## [What you are asked to do]
The entries below contain a line with "[>](https://tv-trtcocuk.medya.trt.com.tr/master.m3u8) | <img" and a line with "[>](https://tv-trtbelgesel.medya.trt.com.tr/master.m3u8) | <img". Retype exactly everything from the first down to the second, both included, and nothing else.

## [Task inputs]
_ _ _ _ _ _ _

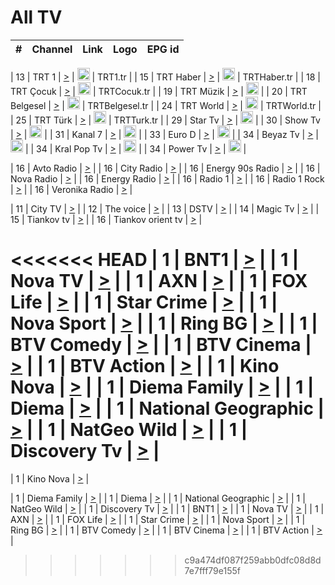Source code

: <h1>All TV</h1>

| #   | Channel        | Link  | Logo | EPG id |
|:---:|:--------------:|:-----:|:----:|:------:|

| 13  | TRT 1            | [>](https://tv-trt1.medya.trt.com.tr/master.m3u8) | <img height="20" src="https://i.imgur.com/j786OLG.png"/> | TRT1.tr |
| 15  | TRT Haber        | [>](https://tv-trthaber.medya.trt.com.tr/master.m3u8) | <img height="20" src="https://i.imgur.com/OVfo8Ab.png"/> | TRTHaber.tr |
| 18  | TRT Çocuk        | [>](https://tv-trtcocuk.medya.trt.com.tr/master.m3u8) | <img height="20" src="https://i.imgur.com/QLFmD6d.png"/> | TRTCocuk.tr |
| 19  | TRT Müzik        | [>](https://tv-trtmuzik.medya.trt.com.tr/master.m3u8) | <img height="20" src="https://i.imgur.com/fIVFCEd.png"/> |
| 20  | TRT Belgesel     | [>](https://tv-trtbelgesel.medya.trt.com.tr/master.m3u8) | <img height="20" src="https://i.imgur.com/MGO87pe.png"/> | TRTBelgesel.tr |
| 24  | TRT World        | [>](https://tv-trtworld.medya.trt.com.tr/master.m3u8) | <img height="20" src="https://i.imgur.com/JEA2xpv.png"/> | TRTWorld.tr |
| 25  | TRT Türk         | [>](https://tv-trtturk.medya.trt.com.tr/master.m3u8) | <img height="20" src="https://i.imgur.com/OSTOQNw.png"/> | TRTTurk.tr |
| 29  | Star Tv   | [>](https://dogus-live.daioncdn.net/startv/startv_360p.m3u8) | <img height="20" src="https://i.imgur.com/IebUZx1.png"/> |
| 30  | Show Tv     | [>](https://ciner-live.daioncdn.net/showtv/showtv.m3u8) | <img height="20" src="https://i.imgur.com/IebUZx1.png"/> |
| 31  | Kanal 7     | [>](https://kanal7-live.daioncdn.net/kanal7/kanal7.m3u8) | <img height="20" src="https://i.imgur.com/IebUZx1.png"/> |
| 33  | Euro D    | [>](https://www.youtube.com/user/KanalD/live) | <img height="20" src="https://i.imgur.com/IebUZx1.png"/> |
| 34  | Beyaz Tv     | [>](https://beyaztv-live.daioncdn.net/beyaztv/beyaztv.m3u8) | <img height="20" src="https://i.imgur.com/IebUZx1.png"/> |
| 34  | Kral Pop Tv     | [>](https://www.youtube.com/watch?v=GuFTuKoXepw) | <img height="20" src="https://i.imgur.com/IebUZx1.png"/> |
| 34  | Power Tv     | [>](https://livetv.powerapp.com.tr/powerTV/powerhd.smil/chunklist.m3u8) | <img height="20" src="https://i.imgur.com/IebUZx1.png"/> |

| 16  | Avto Radio | [>](http://stream.metacast.eu/avtoradio.mp3.m3u) |
| 16  | City Radio | [>](http://stream.metacast.eu/city.aac.m3u) |
| 16  | Energy 90s Radio | [>](http://stream.metacast.eu/energy-90s.m3u) |
| 16  | Nova Radio | [>](http://stream.metacast.eu/nova.aac.m3u) |
| 16  | Energy Radio | [>](http://stream.metacast.eu/nrj.aac.m3u) |
| 16  | Radio 1 | [>](http://stream.metacast.eu/radio1.aac.m3u) |
| 16  | Radio 1 Rock | [>](http://stream.metacast.eu/radio1rock.aac.m3u) |
| 16  | Veronika Radio | [>](http://stream.metacast.eu/veronika.aac.m3u) |

| 11  | City TV | [>](https://tv.city.bg/play/tshls/citytv/index.m3u8) |
| 12  | The voice | [>](https://bss1.neterra.tv/thevoice/thevoice.m3u8) |
| 13  | DSTV | [>](http://46.249.95.140:8081/hls/data.m3u8) |
| 14  | Magic Tv | [>](https://bss1.neterra.tv/magictv/magictv.m3u8) |
| 15  | Tiankov tv | [>](https://streamer103.neterra.tv/tiankov-folk/live.m3u8) |
| 16  | Tiankov orient tv | [>](https://streamer103.neterra.tv/tiankov-orient/live.m3u8) |

<<<<<<< HEAD
| 1 | BNT1 | [>](https://ymkaya.xyz:44390/tv/bnt1/playlist.m3u8?wmsAuthSign=c2VydmVyX3RpbWU9NS85LzIwMjUgMTowMzowMyBQTSZoYXNoX3ZhbHVlPUtzU09tV2hubVh1M1BGcTFzZ2w5eUE9PSZ2YWxpZG1pbnV0ZXM9NjA=) |
| 1 | Nova TV | [>](https://ymkaya.xyz:44390/tv/novatv/playlist.m3u8?wmsAuthSign=c2VydmVyX3RpbWU9NS85LzIwMjUgMTowMzoxNCBQTSZoYXNoX3ZhbHVlPWwxUXAxQWlXR2pIaHJ3VnVSeGEzd1E9PSZ2YWxpZG1pbnV0ZXM9NjA=) |
| 1 | AXN | [>](https://ymkaya.xyz:44390/tv/axn/playlist.m3u8?wmsAuthSign=c2VydmVyX3RpbWU9NS85LzIwMjUgMTowMzoyNCBQTSZoYXNoX3ZhbHVlPTQvbEJ4dVJ2djFJclMrUVJUN3VPaHc9PSZ2YWxpZG1pbnV0ZXM9NjA=) |
| 1 | FOX Life | [>](https://ymkaya.xyz:44390/tv/foxlife/playlist.m3u8?wmsAuthSign=c2VydmVyX3RpbWU9NS85LzIwMjUgMTowMzozNCBQTSZoYXNoX3ZhbHVlPWpSRGhlZlF3UWROU0ppOWpqS0FaUkE9PSZ2YWxpZG1pbnV0ZXM9NjA=) |
| 1 | Star Crime | [>](https://ymkaya.xyz:44390/tv/foxcrime/playlist.m3u8?wmsAuthSign=c2VydmVyX3RpbWU9NS85LzIwMjUgMTowMzo0NSBQTSZoYXNoX3ZhbHVlPTlCOEVhODFJcVRseU11aHQ0L2xXWnc9PSZ2YWxpZG1pbnV0ZXM9NjA=) |
| 1 | Nova Sport | [>](https://ymkaya.xyz:44390/tv/novasport/playlist.m3u8?wmsAuthSign=c2VydmVyX3RpbWU9NS85LzIwMjUgMTowMzo1NSBQTSZoYXNoX3ZhbHVlPTY1K25ROTJsYklKRjJKZ2RtZS85ZlE9PSZ2YWxpZG1pbnV0ZXM9NjA=) |
| 1 | Ring BG | [>](https://ymkaya.xyz:44390/tv/ringbg/playlist.m3u8?wmsAuthSign=c2VydmVyX3RpbWU9NS85LzIwMjUgMTowNDowNSBQTSZoYXNoX3ZhbHVlPWpVZmk1c2pKQXJKUXAxM2t4Ym95cGc9PSZ2YWxpZG1pbnV0ZXM9NjA=) |
| 1 | BTV Comedy | [>](https://ymkaya.xyz:44390/tv/btvcomedy/playlist.m3u8?wmsAuthSign=c2VydmVyX3RpbWU9NS85LzIwMjUgMTowNDoxNSBQTSZoYXNoX3ZhbHVlPThYMCtUSjY0VncvQlJjbGpnNzdXd3c9PSZ2YWxpZG1pbnV0ZXM9NjA=) |
| 1 | BTV Cinema | [>](https://ymkaya.xyz:44390/tv/btvcinema/playlist.m3u8?wmsAuthSign=c2VydmVyX3RpbWU9NS85LzIwMjUgMTowNDoyNSBQTSZoYXNoX3ZhbHVlPVVLZ3VLTzkwZXpIRXhOckNJVjkzVXc9PSZ2YWxpZG1pbnV0ZXM9NjA=) |
| 1 | BTV Action | [>](https://ymkaya.xyz:44390/tv/btvaction/playlist.m3u8?wmsAuthSign=c2VydmVyX3RpbWU9NS85LzIwMjUgMTowNDozNSBQTSZoYXNoX3ZhbHVlPXVTS1I1Y0RueHVPdGMwV0NrQkVuNWc9PSZ2YWxpZG1pbnV0ZXM9NjA=) |
| 1 | Kino Nova | [>](https://ymkaya.xyz:44390/tv/kinonova/playlist.m3u8?wmsAuthSign=c2VydmVyX3RpbWU9NS85LzIwMjUgMTowNDo0NCBQTSZoYXNoX3ZhbHVlPVFvUnkyZFJGYUlNVnhReERHYm5kTnc9PSZ2YWxpZG1pbnV0ZXM9NjA=) |
| 1 | Diema Family | [>](https://ymkaya.xyz:44390/tv/diemafamily/playlist.m3u8?wmsAuthSign=c2VydmVyX3RpbWU9NS85LzIwMjUgMTowNDo1NCBQTSZoYXNoX3ZhbHVlPTVhM3M5a1RmSU8rSVVjbVRDN2ZrdWc9PSZ2YWxpZG1pbnV0ZXM9NjA=) |
| 1 | Diema | [>](https://ymkaya.xyz:44390/tv/diema/playlist.m3u8?wmsAuthSign=c2VydmVyX3RpbWU9NS85LzIwMjUgMTowNTowNCBQTSZoYXNoX3ZhbHVlPWF4ZFJuOVN1bGJWbzFjTjhVaGV6VWc9PSZ2YWxpZG1pbnV0ZXM9NjA=) |
| 1 | National Geographic | [>](https://ymkaya.xyz:44390/tv/natgeo/playlist.m3u8?wmsAuthSign=c2VydmVyX3RpbWU9NS85LzIwMjUgMTowNToxNCBQTSZoYXNoX3ZhbHVlPU5zN2Z5U3pGamNqYTZIa0FZS2VnN3c9PSZ2YWxpZG1pbnV0ZXM9NjA=) |
| 1 | NatGeo Wild | [>](https://ymkaya.xyz:44390/tv/natgeowild/playlist.m3u8?wmsAuthSign=c2VydmVyX3RpbWU9NS85LzIwMjUgMTowNToyNCBQTSZoYXNoX3ZhbHVlPVk2ekhhRVdmTDBtVElMd1c0RnVuSWc9PSZ2YWxpZG1pbnV0ZXM9NjA=) |
| 1 | Discovery Tv | [>](https://ymkaya.xyz:44390/tv/discovery/playlist.m3u8?wmsAuthSign=c2VydmVyX3RpbWU9NS85LzIwMjUgMTowNTozNCBQTSZoYXNoX3ZhbHVlPXJ3bm1DWXNyVlVIUFR5Uk9QY2ZEOFE9PSZ2YWxpZG1pbnV0ZXM9NjA=) |
=======


| 1 | Kino Nova | [>](https://ymkaya.xyz:11336/tv/kinonova/playlist.m3u8?wmsAuthSign=c2VydmVyX3RpbWU9MS8yLzIwMjUgNDo0MDoyMCBBTSZoYXNoX3ZhbHVlPWlFS1FrWEtMMVRFM3l5YklUWUJQUHc9PSZ2YWxpZG1pbnV0ZXM9NjA=) |

| 1 | Diema Family | [>](https://ymkaya.xyz:11336/tv/diemafamily/playlist.m3u8?wmsAuthSign=c2VydmVyX3RpbWU9MS8yLzIwMjUgNDo0MDozMCBBTSZoYXNoX3ZhbHVlPUVUaTVKTldvZTF5WVVCM0YwL21kaXc9PSZ2YWxpZG1pbnV0ZXM9NjA=) |
| 1 | Diema | [>](https://ymkaya.xyz:11336/tv/diema/playlist.m3u8?wmsAuthSign=c2VydmVyX3RpbWU9MS8yLzIwMjUgNDo0MDo0MCBBTSZoYXNoX3ZhbHVlPVlYMWVJT2NuUjNpUTBsaytEUFFOS2c9PSZ2YWxpZG1pbnV0ZXM9NjA=) |
| 1 | National Geographic | [>](https://ymkaya.xyz:11336/tv/natgeo/playlist.m3u8?wmsAuthSign=c2VydmVyX3RpbWU9MS8yLzIwMjUgNDo0MTo0MSBBTSZoYXNoX3ZhbHVlPTJQTlVmcG5nYWx0M013eUhGRGxnd0E9PSZ2YWxpZG1pbnV0ZXM9NjA=) |
| 1 | NatGeo Wild | [>](https://ymkaya.xyz:11336/tv/natgeowild/playlist.m3u8?wmsAuthSign=c2VydmVyX3RpbWU9MS8yLzIwMjUgNDo0MTo1MSBBTSZoYXNoX3ZhbHVlPVl1OXZaTTliN0hGWEN3eDBYd1duNkE9PSZ2YWxpZG1pbnV0ZXM9NjA=) |
| 1 | Discovery Tv | [>](https://ymkaya.xyz:11336/tv/discovery/playlist.m3u8?wmsAuthSign=c2VydmVyX3RpbWU9MS8yLzIwMjUgNDo0MjowMSBBTSZoYXNoX3ZhbHVlPWtBQmdLNlY2RmQwWElzMVYzSDJyVkE9PSZ2YWxpZG1pbnV0ZXM9NjA=) |
| 1 | BNT1 | [>](https://ymkaya.xyz:11336/tv/bnt1/playlist.m3u8?wmsAuthSign=c2VydmVyX3RpbWU9MS8yLzIwMjUgNDozODozOCBBTSZoYXNoX3ZhbHVlPVVrMVlRQXpJWlhYeUh6ZFVpSC9NMUE9PSZ2YWxpZG1pbnV0ZXM9NjA=) |
| 1 | Nova TV | [>](https://ymkaya.xyz:11336/tv/novatv/playlist.m3u8?wmsAuthSign=c2VydmVyX3RpbWU9MS8yLzIwMjUgNDozODo0OCBBTSZoYXNoX3ZhbHVlPUVxQjh1a0ZzYkVGZU8zZDFGTzdreVE9PSZ2YWxpZG1pbnV0ZXM9NjA=) |
| 1 | AXN | [>](https://ymkaya.xyz:11336/tv/axn/playlist.m3u8?wmsAuthSign=c2VydmVyX3RpbWU9MS8yLzIwMjUgNDozODo1OCBBTSZoYXNoX3ZhbHVlPUpkWStGY1hkNXhaOVpPZ0thQ0FZL3c9PSZ2YWxpZG1pbnV0ZXM9NjA=) |
| 1 | FOX Life | [>](https://ymkaya.xyz:11336/tv/foxlife/playlist.m3u8?wmsAuthSign=c2VydmVyX3RpbWU9MS8yLzIwMjUgNDozOToxMCBBTSZoYXNoX3ZhbHVlPWt1ZDc1T3AzYlZDTjJnSy9TU0xJZlE9PSZ2YWxpZG1pbnV0ZXM9NjA=) |
| 1 | Star Crime | [>](https://ymkaya.xyz:11336/tv/foxcrime/playlist.m3u8?wmsAuthSign=c2VydmVyX3RpbWU9MS8yLzIwMjUgNDozOToyMCBBTSZoYXNoX3ZhbHVlPXIwVU45Nm9FR1l2enNkTG9TanBxbmc9PSZ2YWxpZG1pbnV0ZXM9NjA=) |
| 1 | Nova Sport | [>](https://ymkaya.xyz:11336/tv/novasport/playlist.m3u8?wmsAuthSign=c2VydmVyX3RpbWU9MS8yLzIwMjUgNDozOTozMCBBTSZoYXNoX3ZhbHVlPXlSZ0UxazVaM0xhSmc0NmR4T0c1T2c9PSZ2YWxpZG1pbnV0ZXM9NjA=) |
| 1 | Ring BG | [>](https://ymkaya.xyz:11336/tv/ringbg/playlist.m3u8?wmsAuthSign=c2VydmVyX3RpbWU9MS8yLzIwMjUgNDozOTo0MCBBTSZoYXNoX3ZhbHVlPTR4aUlFNHVUYWN4enY1WkVuOFZma2c9PSZ2YWxpZG1pbnV0ZXM9NjA=) |
| 1 | BTV Comedy | [>](https://ymkaya.xyz:11336/tv/btvcomedy/playlist.m3u8?wmsAuthSign=c2VydmVyX3RpbWU9MS8yLzIwMjUgNDozOTo1MCBBTSZoYXNoX3ZhbHVlPUtrMTJ2RHNTTUU1RFp1ZkVOdXFSK3c9PSZ2YWxpZG1pbnV0ZXM9NjA=) |
| 1 | BTV Cinema | [>](https://ymkaya.xyz:11336/tv/btvcinema/playlist.m3u8?wmsAuthSign=c2VydmVyX3RpbWU9MS8yLzIwMjUgNDozOTo1OSBBTSZoYXNoX3ZhbHVlPTZWcU9FZW56cG1NM1lrYy8xNE5NeHc9PSZ2YWxpZG1pbnV0ZXM9NjA=) |
| 1 | BTV Action | [>](https://ymkaya.xyz:11336/tv/btvaction/playlist.m3u8?wmsAuthSign=c2VydmVyX3RpbWU9MS8yLzIwMjUgNDo0MDoxMCBBTSZoYXNoX3ZhbHVlPUlDd0ErRkZVWThyMVZwR3c2REdGZ3c9PSZ2YWxpZG1pbnV0ZXM9NjA=) |
>>>>>>> c9a474df087f259abb0dfc08d8d7e7fff79e155f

_ _ _ _ _ _ _

## [Exercise solution]
| 18  | TRT Çocuk        | [>](https://tv-trtcocuk.medya.trt.com.tr/master.m3u8) | <img height="20" src="https://i.imgur.com/QLFmD6d.png"/> | TRTCocuk.tr |
| 19  | TRT Müzik        | [>](https://tv-trtmuzik.medya.trt.com.tr/master.m3u8) | <img height="20" src="https://i.imgur.com/fIVFCEd.png"/> |
| 20  | TRT Belgesel     | [>](https://tv-trtbelgesel.medya.trt.com.tr/master.m3u8) | <img height="20" src="https://i.imgur.com/MGO87pe.png"/> | TRTBelgesel.tr |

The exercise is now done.